But What About the Real Economy?
But if we get a true dollar crisis, that calculus no longer obtains. If the United States faces a situation at some point in the near future where we cannot finance our debts from abroad in our own currency, we would be forced into the kinds of austerity measures that created deep depressions in multiple emerging markets in the 1990s. To the extent that our current actions are retrospectively blamed for contributing to that crisis, we’ll regret them even more than we regret allowing the housing bubble to develop in the first place.
The calculus he refers to is the potential that the Bernake/Paulson/Geithner/Obama bank bailout plans works, some inflation perhaps takes place on the far side of this crisis (which has stopped the deflationary bank cycle). That inflation can be held in check–not without likely some problems but manageable–and then some policies are enacted that Millman thinks would support overall growth and be wise (e.g. trading in the payroll tax for a value-added tax).

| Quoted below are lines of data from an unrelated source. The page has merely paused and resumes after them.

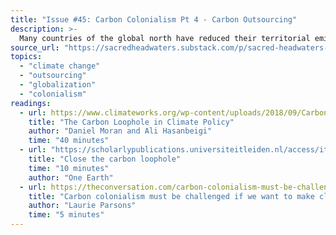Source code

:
 ```yaml
---
title: "Issue #45: Carbon Colonialism Pt 4 - Carbon Outsourcing"
description: >-
  Many countries of the global north have reduced their territorial emissions over the last decade or more. But are they actually just passing those emissions to the south by outsourcing production?
source_url: "https://sacredheadwaters.substack.com/p/sacred-headwaters-45-carbon-colonialism"
topics:
  - "climate change"
  - "outsourcing"
  - "globalization"
  - "colonialism"
readings:
  - url: https://www.climateworks.org/wp-content/uploads/2018/09/Carbon-Loophole-in-Climate-Policy-Final.pdf
    title: "The Carbon Loophole in Climate Policy"
    author: "Daniel Moran and Ali Hasanbeigi"
    time: "40 minutes"
  - url: "https://scholarlypublications.universiteitleiden.nl/access/item%3A3204475/view"
    title: "Close the carbon loophole"
    time: "10 minutes"
    author: "One Earth"
  - url: https://theconversation.com/carbon-colonialism-must-be-challenged-if-we-want-to-make-climate-progress-173553
    title: "Carbon colonialism must be challenged if we want to make climate progress"
    author: "Laurie Parsons"
    time: "5 minutes"
---
```

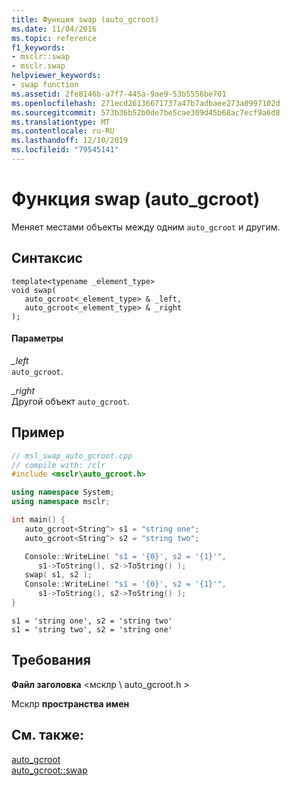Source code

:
 ```yaml
---
title: Функция swap (auto_gcroot)
ms.date: 11/04/2016
ms.topic: reference
f1_keywords:
- msclr::swap
- msclr.swap
helpviewer_keywords:
- swap function
ms.assetid: 2fe8146b-a7f7-445a-9ae9-53b5556be701
ms.openlocfilehash: 271ecd26136671737a47b7adbaee273a0997102d
ms.sourcegitcommit: 573b36b52b0de7be5cae309d45b68ac7ecf9a6d8
ms.translationtype: MT
ms.contentlocale: ru-RU
ms.lasthandoff: 12/10/2019
ms.locfileid: "79545141"
---
```

# <a name="swap-function-auto_gcroot"></a>Функция swap (auto_gcroot)

Меняет местами объекты между одним `auto_gcroot` и другим.

## <a name="syntax"></a>Синтаксис

```
template<typename _element_type>
void swap(
   auto_gcroot<_element_type> & _left,
   auto_gcroot<_element_type> & _right
);
```

#### <a name="parameters"></a>Параметры

*_left*<br/>
`auto_gcroot`.

*_right*<br/>
Другой объект `auto_gcroot`.

## <a name="example"></a>Пример

```cpp
// msl_swap_auto_gcroot.cpp
// compile with: /clr
#include <msclr\auto_gcroot.h>

using namespace System;
using namespace msclr;

int main() {
   auto_gcroot<String^> s1 = "string one";
   auto_gcroot<String^> s2 = "string two";

   Console::WriteLine( "s1 = '{0}', s2 = '{1}'",
      s1->ToString(), s2->ToString() );
   swap( s1, s2 );
   Console::WriteLine( "s1 = '{0}', s2 = '{1}'",
      s1->ToString(), s2->ToString() );
}
```

```Output
s1 = 'string one', s2 = 'string two'
s1 = 'string two', s2 = 'string one'
```

## <a name="requirements"></a>Требования

**Файл заголовка** \<мсклр \ auto_gcroot.h >

Мсклр **пространства имен**

## <a name="see-also"></a>См. также:

[auto_gcroot](../dotnet/auto-gcroot.md)<br/>
[auto_gcroot::swap](../dotnet/auto-gcroot-swap.md)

The alternate Noah lays out is what as he says a true dollar crisis. This could happen. A lucid explanation of the exact why such a crisis could go here.
Now Noah knows more about this stuff than I do, but I thought another (more likely?) danger was the following (from Bernard Lietaer):
The next logical phase in this systemic crisis is now unfolding on automatic pilot. Whatever governments do, the banks and other financial institutions will want to cut back drastically on their loans portfolios wherever possible, in order to rebuild their balance sheets after huge losses. This in turn will weaken the world economy to the point of a recession, which will spiral into a possible depression because of the lack of credit being made available to business. Thus, while cutting back on its loan portfolio is a logical reaction for each individual bank, when they all do – simultaneously, it deepens the hole for the world economy and ultimately for the financial system itself.
–(from white paper on systematic banking crisis available from his website)
And again (p.9):
Secondly, even if both strategies –bailing out the banks and re-regulation of the financial sector – are implemented reasonably well, neither resolves the “Second Wave” problem: The banking system will get caught in a vicious circle of credit contraction that invariably accompanies the massive de-leveraging that will be needed. Depending on how the re-regulation is implemented, it may actually inhibit banks from providing the finances needed for a reasonably fast recovery of the real economy. In any case, given the size of the losses to be recovered, it will take many years, in the order of a decade, certainly more than enough time to bring the real economy into real trouble.
So more than nice reports that shipping orders are up (h/t Sullivan) is Lietaer basically right? That is, is the next round of the debt deflation could be in the (for lack of a better term) real economy which will not get a bailout since all the money’s been spent on the banks who have–given the frame of their business–used that money to cover themselves during their period of deleveraging.
The other alternative I suppose is that the banks are not hoarding the money and are lending it out–would that be setting the ground for another bubble? Which is I guess Noah’s dollar crisis hyperinflationary all bets are off scenario?
In sum, the analysis in these circles still seems too bank-focused. Again this is about out of my normal zone, so perhaps I’m missing something totally obvious.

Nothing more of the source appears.